The Fray's package of songs, video clips, and other goodies also helps revolutionize the fan club concept. It's a win-win-win as labels find new ways to monetize their content, bands get to build deeper relationships with their fans, and Apple -- once again -- establishes itself as the only hub that matters for digital music.

Oh, if only it were that easy.

Bang a gong, Amazon
Market research specialist NPD Group has some encouraging news for Amazon.com (NASDAQ:AMZN). A recent survey revealed that 87% of the digital-music buying audience made a purchase through iTunes last year. However, 16% of the audience hit up AmazonMP3 for their musical needs.

At first glance, it's clear that Apple is the market leader, but it isn't a monopoly. Work the math to realize that 87% and 16% add up to more than 100%, and you will realize that at least a small chunk of the once-loyal iTunes audience is shopping around.

Amazon isn't going to overtake Apple in digital music anytime soon. However, as digital rights crater and variable pricing prompts comparison shopping, the iTunes ecosystem may not be as solid as it used to be.

Big G in bigger China
A price war with AmazonMP3 is perhaps the least of Apple's problems. After all, Apple is in the iTunes business to sell iPods and iPhones. It can afford to take a hit on digital tracks if it has to, as long as it spurs hardware sales. Amazon doesn't have that luxury, even if it can always rationalize digital music as a loss leader to move physical CDs and portable-media gadgets from its store.

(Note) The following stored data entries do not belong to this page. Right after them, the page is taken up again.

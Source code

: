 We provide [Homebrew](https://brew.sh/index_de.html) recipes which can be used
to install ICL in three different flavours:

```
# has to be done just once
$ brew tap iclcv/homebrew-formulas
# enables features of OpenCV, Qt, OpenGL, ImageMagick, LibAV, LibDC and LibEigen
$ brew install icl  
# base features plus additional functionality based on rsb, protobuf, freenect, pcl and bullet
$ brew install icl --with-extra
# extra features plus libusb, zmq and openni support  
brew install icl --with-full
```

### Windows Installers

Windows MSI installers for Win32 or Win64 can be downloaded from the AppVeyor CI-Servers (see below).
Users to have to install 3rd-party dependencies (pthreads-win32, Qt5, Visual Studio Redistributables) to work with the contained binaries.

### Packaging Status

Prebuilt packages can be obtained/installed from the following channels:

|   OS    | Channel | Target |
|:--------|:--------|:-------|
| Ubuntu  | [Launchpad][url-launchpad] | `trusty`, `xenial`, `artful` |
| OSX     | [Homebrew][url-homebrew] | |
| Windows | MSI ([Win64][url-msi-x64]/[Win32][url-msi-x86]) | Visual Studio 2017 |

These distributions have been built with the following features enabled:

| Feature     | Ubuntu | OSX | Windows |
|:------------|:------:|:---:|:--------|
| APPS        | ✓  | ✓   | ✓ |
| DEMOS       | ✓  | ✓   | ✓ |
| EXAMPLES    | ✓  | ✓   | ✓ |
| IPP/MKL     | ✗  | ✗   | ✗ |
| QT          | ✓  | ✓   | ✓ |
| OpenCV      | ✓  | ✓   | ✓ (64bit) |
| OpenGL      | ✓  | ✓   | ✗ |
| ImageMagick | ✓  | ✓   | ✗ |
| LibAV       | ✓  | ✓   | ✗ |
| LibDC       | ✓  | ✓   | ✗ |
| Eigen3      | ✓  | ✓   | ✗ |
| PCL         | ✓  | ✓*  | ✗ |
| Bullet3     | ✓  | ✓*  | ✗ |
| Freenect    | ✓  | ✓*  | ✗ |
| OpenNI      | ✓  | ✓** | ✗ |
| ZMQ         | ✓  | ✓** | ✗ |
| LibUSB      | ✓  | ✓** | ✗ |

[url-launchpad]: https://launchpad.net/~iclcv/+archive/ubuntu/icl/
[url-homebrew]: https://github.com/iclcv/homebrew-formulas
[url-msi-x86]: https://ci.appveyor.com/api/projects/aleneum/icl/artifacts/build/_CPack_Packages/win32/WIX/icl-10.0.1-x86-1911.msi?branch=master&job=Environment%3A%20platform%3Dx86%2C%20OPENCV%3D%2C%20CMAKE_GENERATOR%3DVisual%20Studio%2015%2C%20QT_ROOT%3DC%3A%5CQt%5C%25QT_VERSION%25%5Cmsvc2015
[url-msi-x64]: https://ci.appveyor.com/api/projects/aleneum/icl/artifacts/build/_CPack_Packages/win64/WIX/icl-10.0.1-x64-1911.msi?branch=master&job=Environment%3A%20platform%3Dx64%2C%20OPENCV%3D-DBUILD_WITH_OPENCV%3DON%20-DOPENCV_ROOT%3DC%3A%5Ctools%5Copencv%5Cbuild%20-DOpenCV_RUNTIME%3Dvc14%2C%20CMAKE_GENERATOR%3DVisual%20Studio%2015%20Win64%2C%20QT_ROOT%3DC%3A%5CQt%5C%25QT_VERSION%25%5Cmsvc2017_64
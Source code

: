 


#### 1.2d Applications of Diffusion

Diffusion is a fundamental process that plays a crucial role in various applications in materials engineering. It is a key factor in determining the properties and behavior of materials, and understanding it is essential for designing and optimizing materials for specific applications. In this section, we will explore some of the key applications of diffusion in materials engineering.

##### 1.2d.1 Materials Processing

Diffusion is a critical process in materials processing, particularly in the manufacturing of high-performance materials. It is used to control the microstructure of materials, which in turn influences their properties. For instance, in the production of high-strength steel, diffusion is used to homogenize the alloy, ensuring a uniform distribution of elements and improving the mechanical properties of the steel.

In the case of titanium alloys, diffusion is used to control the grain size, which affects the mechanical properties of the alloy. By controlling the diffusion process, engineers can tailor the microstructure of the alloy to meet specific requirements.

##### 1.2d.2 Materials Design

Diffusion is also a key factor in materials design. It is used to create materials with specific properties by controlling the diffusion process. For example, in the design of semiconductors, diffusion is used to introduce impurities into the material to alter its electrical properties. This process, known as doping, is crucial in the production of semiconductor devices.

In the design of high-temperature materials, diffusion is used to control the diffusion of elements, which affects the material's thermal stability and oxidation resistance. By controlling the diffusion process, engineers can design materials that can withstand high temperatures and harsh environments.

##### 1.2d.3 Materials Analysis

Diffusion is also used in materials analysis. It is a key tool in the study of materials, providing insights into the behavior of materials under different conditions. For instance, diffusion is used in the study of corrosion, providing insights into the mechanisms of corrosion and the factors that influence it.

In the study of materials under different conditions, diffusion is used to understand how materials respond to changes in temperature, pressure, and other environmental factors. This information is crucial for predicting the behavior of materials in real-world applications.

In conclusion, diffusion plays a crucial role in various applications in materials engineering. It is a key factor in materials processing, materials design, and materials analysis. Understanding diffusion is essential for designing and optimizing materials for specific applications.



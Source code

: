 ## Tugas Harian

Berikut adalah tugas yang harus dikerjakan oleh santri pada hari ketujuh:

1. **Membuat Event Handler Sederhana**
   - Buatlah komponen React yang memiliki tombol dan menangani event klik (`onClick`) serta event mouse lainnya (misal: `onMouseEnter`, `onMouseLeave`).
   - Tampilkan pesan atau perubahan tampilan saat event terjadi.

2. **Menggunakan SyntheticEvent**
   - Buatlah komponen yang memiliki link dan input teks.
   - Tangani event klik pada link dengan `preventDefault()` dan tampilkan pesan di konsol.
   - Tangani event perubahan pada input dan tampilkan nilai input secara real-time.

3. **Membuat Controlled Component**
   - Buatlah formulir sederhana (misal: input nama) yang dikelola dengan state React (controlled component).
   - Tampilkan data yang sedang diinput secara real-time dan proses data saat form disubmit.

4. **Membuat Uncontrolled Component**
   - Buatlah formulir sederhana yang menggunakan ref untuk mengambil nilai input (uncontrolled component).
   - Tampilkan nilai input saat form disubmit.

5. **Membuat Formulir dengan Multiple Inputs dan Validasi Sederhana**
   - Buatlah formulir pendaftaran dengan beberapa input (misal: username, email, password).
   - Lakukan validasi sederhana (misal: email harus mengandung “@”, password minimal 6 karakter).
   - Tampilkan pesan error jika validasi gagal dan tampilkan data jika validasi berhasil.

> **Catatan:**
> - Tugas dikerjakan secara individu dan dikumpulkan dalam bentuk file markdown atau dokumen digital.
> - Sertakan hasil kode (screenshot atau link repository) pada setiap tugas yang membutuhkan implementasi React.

No, the bigger concern is what is happening at the other side of the world. In an attempt to gain on Baidu (NASDAQ:BIDU), Google (NASDAQ:GOOG) began offering free music downloads with an ad-supported model.

Piracy runs rampant in China, so labels believe that slivers of a revenue-sharing deal on select tracks is better than nothing at all. It's a model that may make sense in a country where supposedly 99% of the music being downloaded is the result of piracy, according to the International Federation of the Phonographic Industry. But it would never work here. There is no stateside advertiser stupid enough to pay $0.99 -- or even a nickel -- to subsidize what a legal download would cost.

However, what if the move could be justified in volume? What if hungry indie labels experiment with the model? What if the same groundswell of displeasure that builds domestically -- for instance, when prescription drugs cost so much more than the same medicine in Canada -- begins mounting over what Google is doing in China?

As the market leader, Apple should be able to hop on the coattails of any trend, but what if it's too proud?

Other barbarians at the gate
NPD Group put out another interesting digital-music study last month. Morsels worth chewing on:

  • The number of Internet users who purchased CDs or digital music last year fell to 58%. It was 65% in 2007.
  • Awareness of music-discovery site Pandora doubled last year to 18% of Internet users, with a third of those folks using the service.
  • Nearly half of the Web-tethered teen audience is streaming music on social networks such as Facebook and News Corp.'s (NYSE:NWS) MySpace. This group represented just a 37% slice a year earlier.

In other words, the musical consumption experience is already morphing from a retail experience to a streaming experience without having a cash register go off at the end.

It's only going to get harder for Apple to stand out.

Just last month, Sirius XM Radio (NASDAQ:SIRI) upgraded the sound quality of its Web-based offering. Google's YouTube is brokering deals with major labels to make their music more accessible on the popular video-sharing site.

In the old days, you heard a song on terrestrial radio and bought it on iTunes when you got home. These days, the real gatekeepers are sites such as Pandora, YouTube, and even the Sirius XM Internet feeds. They are free to direct the declining number of listeners interested in actually buying what they're hearing to anyone other than Apple.

Apple rocks on so many other levels, but the musical feast appears to be on the decline.